(Rendered images with source text)
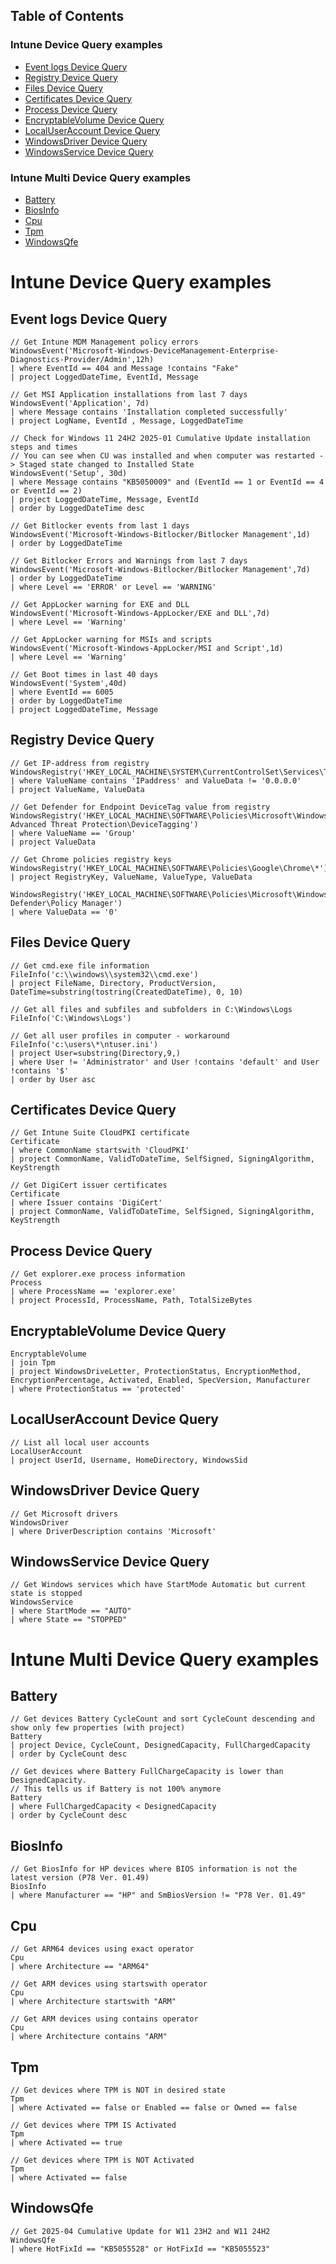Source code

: ## Table of Contents

### Intune Device Query examples
- [Event logs Device Query](#event-logs-device-query)
- [Registry Device Query](#registry-device-query)
- [Files Device Query](#files-device-query)
- [Certificates Device Query](#certificates-device-query)
- [Process Device Query](#process-device-query)
- [EncryptableVolume Device Query](#encryptablevolume-device-query)
- [LocalUserAccount Device Query](#localuseraccount-device-query)
- [WindowsDriver Device Query](#windowsdriver-device-query)
- [WindowsService Device Query](#windowsservice-device-query)

### Intune Multi Device Query examples
- [Battery](#Battery)
- [BiosInfo](#BiosInfo)
- [Cpu](#Cpu)
- [Tpm](#Tpm)
- [WindowsQfe](#windowsqfe)


# Intune Device Query examples

## Event logs Device Query
```
// Get Intune MDM Management policy errors
WindowsEvent('Microsoft-Windows-DeviceManagement-Enterprise-Diagnostics-Provider/Admin',12h)
| where EventId == 404 and Message !contains "Fake"
| project LoggedDateTime, EventId, Message
```
```
// Get MSI Application installations from last 7 days
WindowsEvent('Application', 7d)
| where Message contains 'Installation completed successfully' 
| project LogName, EventId , Message, LoggedDateTime
```
```
// Check for Windows 11 24H2 2025-01 Cumulative Update installation steps and times
// You can see when CU was installed and when computer was restarted -> Staged state changed to Installed State
WindowsEvent('Setup', 30d)
| where Message contains "KB5050009" and (EventId == 1 or EventId == 4 or EventId == 2)
| project LoggedDateTime, Message, EventId
| order by LoggedDateTime desc
```
```
// Get Bitlocker events from last 1 days
WindowsEvent('Microsoft-Windows-Bitlocker/Bitlocker Management',1d)
| order by LoggedDateTime
```
```
// Get Bitlocker Errors and Warnings from last 7 days
WindowsEvent('Microsoft-Windows-Bitlocker/Bitlocker Management',7d)
| order by LoggedDateTime
| where Level == 'ERROR' or Level == 'WARNING'
```
```
// Get AppLocker warning for EXE and DLL
WindowsEvent('Microsoft-Windows-AppLocker/EXE and DLL',7d)
| where Level == 'Warning'
```
```
// Get AppLocker warning for MSIs and scripts
WindowsEvent('Microsoft-Windows-AppLocker/MSI and Script',1d)
| where Level == 'Warning'
```
```
// Get Boot times in last 40 days
WindowsEvent('System',40d)
| where EventId == 6005
| order by LoggedDateTime
| project LoggedDateTime, Message
```


## Registry Device Query

```
// Get IP-address from registry
WindowsRegistry('HKEY_LOCAL_MACHINE\SYSTEM\CurrentControlSet\Services\Tcpip\Parameters\Interfaces\*')
| where ValueName contains 'IPaddress' and ValueData != '0.0.0.0'
| project ValueName, ValueData
```
```
// Get Defender for Endpoint DeviceTag value from registry
WindowsRegistry('HKEY_LOCAL_MACHINE\SOFTWARE\Policies\Microsoft\Windows Advanced Threat Protection\DeviceTagging') 
| where ValueName == 'Group'
| project ValueData
```
```
// Get Chrome policies registry keys
WindowsRegistry('HKEY_LOCAL_MACHINE\SOFTWARE\Policies\Google\Chrome\*')
| project RegistryKey, ValueName, ValueType, ValueData
```
```
WindowsRegistry('HKEY_LOCAL_MACHINE\SOFTWARE\Policies\Microsoft\Windows Defender\Policy Manager') 
| where ValueData == '0'
```

## Files Device Query
```
// Get cmd.exe file information
FileInfo('c:\\windows\\system32\\cmd.exe')
| project FileName, Directory, ProductVersion, DateTime=substring(tostring(CreatedDateTime), 0, 10)
```
```
// Get all files and subfiles and subfolders in C:\Windows\Logs
FileInfo('C:\Windows\Logs')
```
```
// Get all user profiles in computer - workaround
FileInfo('c:\users\*\ntuser.ini')
| project User=substring(Directory,9,)
| where User != 'Administrator' and User !contains 'default' and User !contains '$'
| order by User asc
```

## Certificates Device Query

```
// Get Intune Suite CloudPKI certificate
Certificate
| where CommonName startswith 'CloudPKI'
| project CommonName, ValidToDateTime, SelfSigned, SigningAlgorithm, KeyStrength
```
```
// Get DigiCert issuer certificates
Certificate
| where Issuer contains 'DigiCert'
| project CommonName, ValidToDateTime, SelfSigned, SigningAlgorithm, KeyStrength
```

## Process Device Query
```
// Get explorer.exe process information
Process
| where ProcessName == 'explorer.exe'
| project ProcessId, ProcessName, Path, TotalSizeBytes
```

## EncryptableVolume Device Query
```
EncryptableVolume
| join Tpm
| project WindowsDriveLetter, ProtectionStatus, EncryptionMethod, EncryptionPercentage, Activated, Enabled, SpecVersion, Manufacturer
| where ProtectionStatus == 'protected'
```

## LocalUserAccount Device Query
```
// List all local user accounts
LocalUserAccount
| project UserId, Username, HomeDirectory, WindowsSid
```

## WindowsDriver Device Query

```
// Get Microsoft drivers
WindowsDriver
| where DriverDescription contains 'Microsoft'
```

## WindowsService Device Query

```
// Get Windows services which have StartMode Automatic but current state is stopped
WindowsService
| where StartMode == "AUTO"
| where State == "STOPPED"
```

# Intune Multi Device Query examples

## Battery
```
// Get devices Battery CycleCount and sort CycleCount descending and show only few properties (with project)
Battery
| project Device, CycleCount, DesignedCapacity, FullChargedCapacity
| order by CycleCount desc
```
```
// Get devices where Battery FullChargeCapacity is lower than DesignedCapacity.
// This tells us if Battery is not 100% anymore
Battery
| where FullChargedCapacity < DesignedCapacity
| order by CycleCount desc
```

## BiosInfo
```
// Get BiosInfo for HP devices where BIOS information is not the latest version (P78 Ver. 01.49)
BiosInfo
| where Manufacturer == "HP" and SmBiosVersion != "P78 Ver. 01.49"
```

## Cpu
```
// Get ARM64 devices using exact operator
Cpu
| where Architecture == "ARM64"
```
```
// Get ARM devices using startswith operator
Cpu
| where Architecture startswith "ARM"
```
```
// Get ARM devices using contains operator
Cpu
| where Architecture contains "ARM"
```

## Tpm
```
// Get devices where TPM is NOT in desired state
Tpm
| where Activated == false or Enabled == false or Owned == false
```
```
// Get devices where TPM IS Activated
Tpm
| where Activated == true
```
```
// Get devices where TPM is NOT Activated
Tpm
| where Activated == false
```


## WindowsQfe
```
// Get 2025-04 Cumulative Update for W11 23H2 and W11 24H2
WindowsQfe
| where HotFixId == "KB5055528" or HotFixId == "KB5055523"
```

Problem description = Any picture in the data is to be skipped, while each line is returned exactly as written.

Output for this task =
Source code

: ## Table of Contents

### Intune Device Query examples
- [Event logs Device Query](#event-logs-device-query)
- [Registry Device Query](#registry-device-query)
- [Files Device Query](#files-device-query)
- [Certificates Device Query](#certificates-device-query)
- [Process Device Query](#process-device-query)
- [EncryptableVolume Device Query](#encryptablevolume-device-query)
- [LocalUserAccount Device Query](#localuseraccount-device-query)
- [WindowsDriver Device Query](#windowsdriver-device-query)
- [WindowsService Device Query](#windowsservice-device-query)

### Intune Multi Device Query examples
- [Battery](#Battery)
- [BiosInfo](#BiosInfo)
- [Cpu](#Cpu)
- [Tpm](#Tpm)
- [WindowsQfe](#windowsqfe)


# Intune Device Query examples

## Event logs Device Query
```
// Get Intune MDM Management policy errors
WindowsEvent('Microsoft-Windows-DeviceManagement-Enterprise-Diagnostics-Provider/Admin',12h)
| where EventId == 404 and Message !contains "Fake"
| project LoggedDateTime, EventId, Message
```
```
// Get MSI Application installations from last 7 days
WindowsEvent('Application', 7d)
| where Message contains 'Installation completed successfully' 
| project LogName, EventId , Message, LoggedDateTime
```
```
// Check for Windows 11 24H2 2025-01 Cumulative Update installation steps and times
// You can see when CU was installed and when computer was restarted -> Staged state changed to Installed State
WindowsEvent('Setup', 30d)
| where Message contains "KB5050009" and (EventId == 1 or EventId == 4 or EventId == 2)
| project LoggedDateTime, Message, EventId
| order by LoggedDateTime desc
```
```
// Get Bitlocker events from last 1 days
WindowsEvent('Microsoft-Windows-Bitlocker/Bitlocker Management',1d)
| order by LoggedDateTime
```
```
// Get Bitlocker Errors and Warnings from last 7 days
WindowsEvent('Microsoft-Windows-Bitlocker/Bitlocker Management',7d)
| order by LoggedDateTime
| where Level == 'ERROR' or Level == 'WARNING'
```
```
// Get AppLocker warning for EXE and DLL
WindowsEvent('Microsoft-Windows-AppLocker/EXE and DLL',7d)
| where Level == 'Warning'
```
```
// Get AppLocker warning for MSIs and scripts
WindowsEvent('Microsoft-Windows-AppLocker/MSI and Script',1d)
| where Level == 'Warning'
```
```
// Get Boot times in last 40 days
WindowsEvent('System',40d)
| where EventId == 6005
| order by LoggedDateTime
| project LoggedDateTime, Message
```


## Registry Device Query

```
// Get IP-address from registry
WindowsRegistry('HKEY_LOCAL_MACHINE\SYSTEM\CurrentControlSet\Services\Tcpip\Parameters\Interfaces\*')
| where ValueName contains 'IPaddress' and ValueData != '0.0.0.0'
| project ValueName, ValueData
```
```
// Get Defender for Endpoint DeviceTag value from registry
WindowsRegistry('HKEY_LOCAL_MACHINE\SOFTWARE\Policies\Microsoft\Windows Advanced Threat Protection\DeviceTagging') 
| where ValueName == 'Group'
| project ValueData
```
```
// Get Chrome policies registry keys
WindowsRegistry('HKEY_LOCAL_MACHINE\SOFTWARE\Policies\Google\Chrome\*')
| project RegistryKey, ValueName, ValueType, ValueData
```
```
WindowsRegistry('HKEY_LOCAL_MACHINE\SOFTWARE\Policies\Microsoft\Windows Defender\Policy Manager') 
| where ValueData == '0'
```

## Files Device Query
```
// Get cmd.exe file information
FileInfo('c:\\windows\\system32\\cmd.exe')
| project FileName, Directory, ProductVersion, DateTime=substring(tostring(CreatedDateTime), 0, 10)
```
```
// Get all files and subfiles and subfolders in C:\Windows\Logs
FileInfo('C:\Windows\Logs')
```
```
// Get all user profiles in computer - workaround
FileInfo('c:\users\*\ntuser.ini')
| project User=substring(Directory,9,)
| where User != 'Administrator' and User !contains 'default' and User !contains '$'
| order by User asc
```

## Certificates Device Query

```
// Get Intune Suite CloudPKI certificate
Certificate
| where CommonName startswith 'CloudPKI'
| project CommonName, ValidToDateTime, SelfSigned, SigningAlgorithm, KeyStrength
```
```
// Get DigiCert issuer certificates
Certificate
| where Issuer contains 'DigiCert'
| project CommonName, ValidToDateTime, SelfSigned, SigningAlgorithm, KeyStrength
```

## Process Device Query
```
// Get explorer.exe process information
Process
| where ProcessName == 'explorer.exe'
| project ProcessId, ProcessName, Path, TotalSizeBytes
```

## EncryptableVolume Device Query
```
EncryptableVolume
| join Tpm
| project WindowsDriveLetter, ProtectionStatus, EncryptionMethod, EncryptionPercentage, Activated, Enabled, SpecVersion, Manufacturer
| where ProtectionStatus == 'protected'
```

## LocalUserAccount Device Query
```
// List all local user accounts
LocalUserAccount
| project UserId, Username, HomeDirectory, WindowsSid
```

## WindowsDriver Device Query

```
// Get Microsoft drivers
WindowsDriver
| where DriverDescription contains 'Microsoft'
```

## WindowsService Device Query

```
// Get Windows services which have StartMode Automatic but current state is stopped
WindowsService
| where StartMode == "AUTO"
| where State == "STOPPED"
```

# Intune Multi Device Query examples

## Battery
```
// Get devices Battery CycleCount and sort CycleCount descending and show only few properties (with project)
Battery
| project Device, CycleCount, DesignedCapacity, FullChargedCapacity
| order by CycleCount desc
```
```
// Get devices where Battery FullChargeCapacity is lower than DesignedCapacity.
// This tells us if Battery is not 100% anymore
Battery
| where FullChargedCapacity < DesignedCapacity
| order by CycleCount desc
```

## BiosInfo
```
// Get BiosInfo for HP devices where BIOS information is not the latest version (P78 Ver. 01.49)
BiosInfo
| where Manufacturer == "HP" and SmBiosVersion != "P78 Ver. 01.49"
```

## Cpu
```
// Get ARM64 devices using exact operator
Cpu
| where Architecture == "ARM64"
```
```
// Get ARM devices using startswith operator
Cpu
| where Architecture startswith "ARM"
```
```
// Get ARM devices using contains operator
Cpu
| where Architecture contains "ARM"
```

## Tpm
```
// Get devices where TPM is NOT in desired state
Tpm
| where Activated == false or Enabled == false or Owned == false
```
```
// Get devices where TPM IS Activated
Tpm
| where Activated == true
```
```
// Get devices where TPM is NOT Activated
Tpm
| where Activated == false
```


## WindowsQfe
```
// Get 2025-04 Cumulative Update for W11 23H2 and W11 24H2
WindowsQfe
| where HotFixId == "KB5055528" or HotFixId == "KB5055523"
```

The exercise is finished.